Source texts of formatted documents
========================================
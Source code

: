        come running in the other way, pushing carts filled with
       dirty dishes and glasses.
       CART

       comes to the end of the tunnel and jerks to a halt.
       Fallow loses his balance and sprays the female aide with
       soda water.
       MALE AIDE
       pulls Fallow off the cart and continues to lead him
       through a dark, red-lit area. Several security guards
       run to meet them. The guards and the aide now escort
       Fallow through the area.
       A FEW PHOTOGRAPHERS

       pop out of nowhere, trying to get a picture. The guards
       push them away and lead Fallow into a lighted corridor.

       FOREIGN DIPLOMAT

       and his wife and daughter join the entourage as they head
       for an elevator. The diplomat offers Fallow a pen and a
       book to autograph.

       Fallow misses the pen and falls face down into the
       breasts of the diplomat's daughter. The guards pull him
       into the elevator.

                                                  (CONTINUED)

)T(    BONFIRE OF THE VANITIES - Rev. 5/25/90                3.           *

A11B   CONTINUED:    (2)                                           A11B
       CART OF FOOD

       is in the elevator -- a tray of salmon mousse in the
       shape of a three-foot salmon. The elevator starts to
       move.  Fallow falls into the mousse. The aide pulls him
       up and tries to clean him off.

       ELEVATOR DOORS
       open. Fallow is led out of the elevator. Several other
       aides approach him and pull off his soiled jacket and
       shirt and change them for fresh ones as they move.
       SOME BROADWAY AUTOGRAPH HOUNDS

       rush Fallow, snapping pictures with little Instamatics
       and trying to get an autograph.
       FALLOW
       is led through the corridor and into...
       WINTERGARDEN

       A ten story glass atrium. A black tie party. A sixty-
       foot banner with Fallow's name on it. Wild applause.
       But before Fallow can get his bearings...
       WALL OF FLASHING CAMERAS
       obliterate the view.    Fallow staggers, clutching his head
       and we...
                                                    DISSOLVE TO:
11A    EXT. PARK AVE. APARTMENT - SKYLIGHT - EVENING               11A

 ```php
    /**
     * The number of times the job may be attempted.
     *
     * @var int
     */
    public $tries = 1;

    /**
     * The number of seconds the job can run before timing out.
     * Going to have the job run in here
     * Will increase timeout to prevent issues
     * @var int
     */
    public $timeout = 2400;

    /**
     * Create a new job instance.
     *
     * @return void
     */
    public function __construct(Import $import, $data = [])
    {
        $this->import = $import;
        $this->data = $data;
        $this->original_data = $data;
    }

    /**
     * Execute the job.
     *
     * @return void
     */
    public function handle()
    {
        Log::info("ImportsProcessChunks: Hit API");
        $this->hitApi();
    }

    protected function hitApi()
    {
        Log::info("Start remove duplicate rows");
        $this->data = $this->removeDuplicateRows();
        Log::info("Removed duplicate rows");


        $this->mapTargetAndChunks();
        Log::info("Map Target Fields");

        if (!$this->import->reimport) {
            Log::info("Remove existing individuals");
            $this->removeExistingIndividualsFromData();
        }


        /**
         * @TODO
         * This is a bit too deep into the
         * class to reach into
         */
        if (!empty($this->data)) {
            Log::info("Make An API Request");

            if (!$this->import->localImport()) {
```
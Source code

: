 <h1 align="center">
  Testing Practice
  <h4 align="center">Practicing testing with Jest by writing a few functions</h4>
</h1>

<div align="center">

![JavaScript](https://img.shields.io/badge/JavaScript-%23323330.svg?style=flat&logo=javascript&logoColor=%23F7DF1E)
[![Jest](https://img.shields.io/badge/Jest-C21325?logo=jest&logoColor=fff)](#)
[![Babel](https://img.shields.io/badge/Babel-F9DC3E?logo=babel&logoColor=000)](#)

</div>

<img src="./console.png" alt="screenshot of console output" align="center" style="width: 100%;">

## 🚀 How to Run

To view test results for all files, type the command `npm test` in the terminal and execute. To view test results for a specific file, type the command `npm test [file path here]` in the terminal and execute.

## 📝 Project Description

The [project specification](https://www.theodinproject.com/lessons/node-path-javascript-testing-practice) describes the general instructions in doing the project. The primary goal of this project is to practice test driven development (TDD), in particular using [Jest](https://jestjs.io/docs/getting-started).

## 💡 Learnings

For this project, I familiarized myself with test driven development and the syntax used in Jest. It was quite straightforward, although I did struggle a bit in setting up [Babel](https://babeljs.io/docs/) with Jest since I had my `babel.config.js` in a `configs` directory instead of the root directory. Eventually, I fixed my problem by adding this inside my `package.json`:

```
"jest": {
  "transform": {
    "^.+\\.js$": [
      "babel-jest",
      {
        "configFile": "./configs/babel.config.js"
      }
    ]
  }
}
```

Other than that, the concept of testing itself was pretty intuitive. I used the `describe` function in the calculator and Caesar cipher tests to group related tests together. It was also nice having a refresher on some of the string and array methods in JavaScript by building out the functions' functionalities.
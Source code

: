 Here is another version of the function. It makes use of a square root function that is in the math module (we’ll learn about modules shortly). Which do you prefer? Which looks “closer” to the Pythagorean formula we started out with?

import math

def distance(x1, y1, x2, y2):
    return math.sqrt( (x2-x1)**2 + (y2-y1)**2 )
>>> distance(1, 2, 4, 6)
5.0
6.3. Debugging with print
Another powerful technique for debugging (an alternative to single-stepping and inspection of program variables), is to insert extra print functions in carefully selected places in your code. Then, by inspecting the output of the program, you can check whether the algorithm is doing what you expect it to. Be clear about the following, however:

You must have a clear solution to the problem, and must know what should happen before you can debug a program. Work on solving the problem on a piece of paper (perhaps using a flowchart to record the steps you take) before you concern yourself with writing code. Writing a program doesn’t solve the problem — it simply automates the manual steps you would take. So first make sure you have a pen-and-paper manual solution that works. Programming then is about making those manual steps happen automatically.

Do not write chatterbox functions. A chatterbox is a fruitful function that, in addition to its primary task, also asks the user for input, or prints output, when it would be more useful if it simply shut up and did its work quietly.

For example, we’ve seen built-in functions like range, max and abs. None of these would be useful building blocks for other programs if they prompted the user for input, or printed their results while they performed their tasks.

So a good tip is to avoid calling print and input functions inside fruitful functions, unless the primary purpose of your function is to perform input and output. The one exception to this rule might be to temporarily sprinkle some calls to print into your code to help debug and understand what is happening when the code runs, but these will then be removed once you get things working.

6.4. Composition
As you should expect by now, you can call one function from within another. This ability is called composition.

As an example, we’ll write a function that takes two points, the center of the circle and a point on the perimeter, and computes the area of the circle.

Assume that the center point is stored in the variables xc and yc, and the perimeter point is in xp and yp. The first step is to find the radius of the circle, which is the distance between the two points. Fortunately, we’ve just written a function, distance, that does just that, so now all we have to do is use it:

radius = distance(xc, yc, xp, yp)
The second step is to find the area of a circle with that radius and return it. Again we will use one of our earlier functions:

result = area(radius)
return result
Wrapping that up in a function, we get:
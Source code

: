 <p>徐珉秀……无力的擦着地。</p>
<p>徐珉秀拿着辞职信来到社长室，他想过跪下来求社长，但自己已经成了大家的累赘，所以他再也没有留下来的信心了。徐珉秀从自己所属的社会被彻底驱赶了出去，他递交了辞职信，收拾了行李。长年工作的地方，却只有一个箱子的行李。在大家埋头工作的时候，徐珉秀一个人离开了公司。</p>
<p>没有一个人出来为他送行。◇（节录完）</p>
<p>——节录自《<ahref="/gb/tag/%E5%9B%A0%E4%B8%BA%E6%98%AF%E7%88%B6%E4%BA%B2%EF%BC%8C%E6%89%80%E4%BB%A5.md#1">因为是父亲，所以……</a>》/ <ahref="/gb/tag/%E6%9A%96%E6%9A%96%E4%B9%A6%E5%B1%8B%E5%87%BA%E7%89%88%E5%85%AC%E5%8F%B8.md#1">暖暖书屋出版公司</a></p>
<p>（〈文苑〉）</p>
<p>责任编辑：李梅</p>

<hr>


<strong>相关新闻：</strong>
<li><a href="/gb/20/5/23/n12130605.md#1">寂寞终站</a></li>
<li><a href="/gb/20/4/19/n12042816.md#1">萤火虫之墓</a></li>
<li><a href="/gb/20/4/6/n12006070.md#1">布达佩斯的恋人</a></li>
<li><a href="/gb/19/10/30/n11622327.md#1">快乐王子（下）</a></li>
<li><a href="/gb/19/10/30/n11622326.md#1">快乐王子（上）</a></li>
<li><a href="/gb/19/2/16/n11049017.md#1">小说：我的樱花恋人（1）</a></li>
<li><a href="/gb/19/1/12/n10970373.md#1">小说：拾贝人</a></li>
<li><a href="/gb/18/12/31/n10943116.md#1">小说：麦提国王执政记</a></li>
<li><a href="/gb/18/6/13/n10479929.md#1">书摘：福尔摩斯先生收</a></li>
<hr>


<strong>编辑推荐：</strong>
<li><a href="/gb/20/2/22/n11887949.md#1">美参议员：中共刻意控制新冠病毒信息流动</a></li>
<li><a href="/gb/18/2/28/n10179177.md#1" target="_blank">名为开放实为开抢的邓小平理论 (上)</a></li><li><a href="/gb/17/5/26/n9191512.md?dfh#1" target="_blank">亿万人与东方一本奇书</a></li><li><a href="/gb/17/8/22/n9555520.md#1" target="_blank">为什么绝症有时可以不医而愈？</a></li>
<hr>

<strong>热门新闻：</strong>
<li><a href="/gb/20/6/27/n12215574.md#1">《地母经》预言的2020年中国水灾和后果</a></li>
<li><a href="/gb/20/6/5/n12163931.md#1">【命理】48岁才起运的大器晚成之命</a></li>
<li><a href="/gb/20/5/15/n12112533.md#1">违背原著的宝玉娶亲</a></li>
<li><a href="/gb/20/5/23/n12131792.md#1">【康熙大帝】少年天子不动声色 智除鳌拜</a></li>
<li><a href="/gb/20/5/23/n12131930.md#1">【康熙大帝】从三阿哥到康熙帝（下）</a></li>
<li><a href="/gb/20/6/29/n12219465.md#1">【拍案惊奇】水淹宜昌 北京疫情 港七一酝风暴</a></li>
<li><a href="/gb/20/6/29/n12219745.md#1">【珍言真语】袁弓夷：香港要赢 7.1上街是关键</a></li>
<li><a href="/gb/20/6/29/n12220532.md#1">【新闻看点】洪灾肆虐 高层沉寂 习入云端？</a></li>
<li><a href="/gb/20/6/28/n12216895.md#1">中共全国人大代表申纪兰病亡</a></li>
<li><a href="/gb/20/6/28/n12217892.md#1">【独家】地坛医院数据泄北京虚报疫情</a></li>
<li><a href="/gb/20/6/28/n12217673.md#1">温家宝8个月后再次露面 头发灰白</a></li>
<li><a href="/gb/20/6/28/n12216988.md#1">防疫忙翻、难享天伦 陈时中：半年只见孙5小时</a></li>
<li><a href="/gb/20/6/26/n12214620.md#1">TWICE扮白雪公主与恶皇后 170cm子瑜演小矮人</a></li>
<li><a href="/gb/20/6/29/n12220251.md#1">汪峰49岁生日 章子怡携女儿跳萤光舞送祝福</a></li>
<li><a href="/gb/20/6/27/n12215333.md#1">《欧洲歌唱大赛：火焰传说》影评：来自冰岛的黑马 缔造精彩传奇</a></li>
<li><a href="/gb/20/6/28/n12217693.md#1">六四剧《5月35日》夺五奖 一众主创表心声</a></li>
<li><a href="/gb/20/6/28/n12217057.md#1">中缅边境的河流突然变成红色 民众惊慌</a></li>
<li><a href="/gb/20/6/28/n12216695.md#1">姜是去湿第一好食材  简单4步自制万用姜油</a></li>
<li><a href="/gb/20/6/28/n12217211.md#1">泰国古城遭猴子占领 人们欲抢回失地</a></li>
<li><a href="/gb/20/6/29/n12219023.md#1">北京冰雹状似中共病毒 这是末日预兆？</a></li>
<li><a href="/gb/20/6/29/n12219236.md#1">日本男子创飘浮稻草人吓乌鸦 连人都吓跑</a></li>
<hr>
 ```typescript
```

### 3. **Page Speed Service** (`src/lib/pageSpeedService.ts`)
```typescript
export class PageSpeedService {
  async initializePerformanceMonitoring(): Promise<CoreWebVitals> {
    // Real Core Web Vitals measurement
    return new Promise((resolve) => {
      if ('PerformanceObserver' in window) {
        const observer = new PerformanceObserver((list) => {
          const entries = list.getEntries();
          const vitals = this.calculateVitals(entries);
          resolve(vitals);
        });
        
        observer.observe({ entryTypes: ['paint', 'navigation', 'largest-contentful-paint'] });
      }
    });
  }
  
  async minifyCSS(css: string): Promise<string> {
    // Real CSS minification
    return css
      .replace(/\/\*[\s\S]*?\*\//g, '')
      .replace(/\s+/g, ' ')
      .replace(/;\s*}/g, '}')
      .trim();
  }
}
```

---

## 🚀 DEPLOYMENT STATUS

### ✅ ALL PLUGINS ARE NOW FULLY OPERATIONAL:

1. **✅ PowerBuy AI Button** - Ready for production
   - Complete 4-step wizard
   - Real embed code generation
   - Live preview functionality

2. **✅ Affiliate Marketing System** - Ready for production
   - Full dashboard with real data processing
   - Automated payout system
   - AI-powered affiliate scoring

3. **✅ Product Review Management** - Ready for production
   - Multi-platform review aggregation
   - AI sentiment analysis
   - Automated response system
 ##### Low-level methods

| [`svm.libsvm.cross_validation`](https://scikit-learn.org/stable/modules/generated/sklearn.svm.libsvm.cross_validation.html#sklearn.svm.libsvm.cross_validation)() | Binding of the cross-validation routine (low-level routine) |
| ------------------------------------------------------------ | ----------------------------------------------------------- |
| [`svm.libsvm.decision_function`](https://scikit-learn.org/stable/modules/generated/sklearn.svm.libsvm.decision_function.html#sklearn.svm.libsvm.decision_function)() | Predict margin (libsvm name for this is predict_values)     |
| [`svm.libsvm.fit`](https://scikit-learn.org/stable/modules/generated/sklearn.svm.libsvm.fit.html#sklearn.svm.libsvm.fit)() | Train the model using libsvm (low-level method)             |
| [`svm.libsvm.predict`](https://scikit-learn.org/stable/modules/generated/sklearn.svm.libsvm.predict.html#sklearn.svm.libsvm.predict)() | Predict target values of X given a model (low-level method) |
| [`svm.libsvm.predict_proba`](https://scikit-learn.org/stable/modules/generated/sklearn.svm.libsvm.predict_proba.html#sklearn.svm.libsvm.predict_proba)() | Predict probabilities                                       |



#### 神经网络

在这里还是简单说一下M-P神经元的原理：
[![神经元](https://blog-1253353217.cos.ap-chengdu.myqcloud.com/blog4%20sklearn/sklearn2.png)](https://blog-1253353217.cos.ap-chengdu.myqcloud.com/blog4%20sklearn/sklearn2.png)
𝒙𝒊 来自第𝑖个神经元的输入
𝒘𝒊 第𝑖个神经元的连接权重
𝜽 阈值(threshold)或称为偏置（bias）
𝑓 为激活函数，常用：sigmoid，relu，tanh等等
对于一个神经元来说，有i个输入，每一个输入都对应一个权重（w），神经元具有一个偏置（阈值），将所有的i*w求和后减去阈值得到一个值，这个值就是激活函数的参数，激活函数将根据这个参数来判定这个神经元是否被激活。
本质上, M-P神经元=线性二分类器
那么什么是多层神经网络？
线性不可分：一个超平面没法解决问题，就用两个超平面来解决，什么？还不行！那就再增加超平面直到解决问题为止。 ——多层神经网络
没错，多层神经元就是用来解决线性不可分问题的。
========================================
■ **Required work**: Using the data above, reproduce exactly the lines between those holding "aides approach him" and "Testing Practice", inclusive, and no others.

■ **Answer to this problem**:
       aides approach him and pull off his soiled jacket and
       shirt and change them for fresh ones as they move.
       SOME BROADWAY AUTOGRAPH HOUNDS

       rush Fallow, snapping pictures with little Instamatics
       and trying to get an autograph.
       FALLOW
       is led through the corridor and into...
       WINTERGARDEN

       A ten story glass atrium. A black tie party. A sixty-
       foot banner with Fallow's name on it. Wild applause.
       But before Fallow can get his bearings...
       WALL OF FLASHING CAMERAS
       obliterate the view.    Fallow staggers, clutching his head
       and we...
                                                    DISSOLVE TO:
11A    EXT. PARK AVE. APARTMENT - SKYLIGHT - EVENING               11A

 ```php
    /**
     * The number of times the job may be attempted.
     *
     * @var int
     */
    public $tries = 1;

    /**
     * The number of seconds the job can run before timing out.
     * Going to have the job run in here
     * Will increase timeout to prevent issues
     * @var int
     */
    public $timeout = 2400;

    /**
     * Create a new job instance.
     *
     * @return void
     */
    public function __construct(Import $import, $data = [])
    {
        $this->import = $import;
        $this->data = $data;
        $this->original_data = $data;
    }

    /**
     * Execute the job.
     *
     * @return void
     */
    public function handle()
    {
        Log::info("ImportsProcessChunks: Hit API");
        $this->hitApi();
    }

    protected function hitApi()
    {
        Log::info("Start remove duplicate rows");
        $this->data = $this->removeDuplicateRows();
        Log::info("Removed duplicate rows");


        $this->mapTargetAndChunks();
        Log::info("Map Target Fields");

        if (!$this->import->reimport) {
            Log::info("Remove existing individuals");
            $this->removeExistingIndividualsFromData();
        }


        /**
         * @TODO
         * This is a bit too deep into the
         * class to reach into
         */
        if (!empty($this->data)) {
            Log::info("Make An API Request");

            if (!$this->import->localImport()) {
```
Source code

: <h1 align="center">
  Testing Practice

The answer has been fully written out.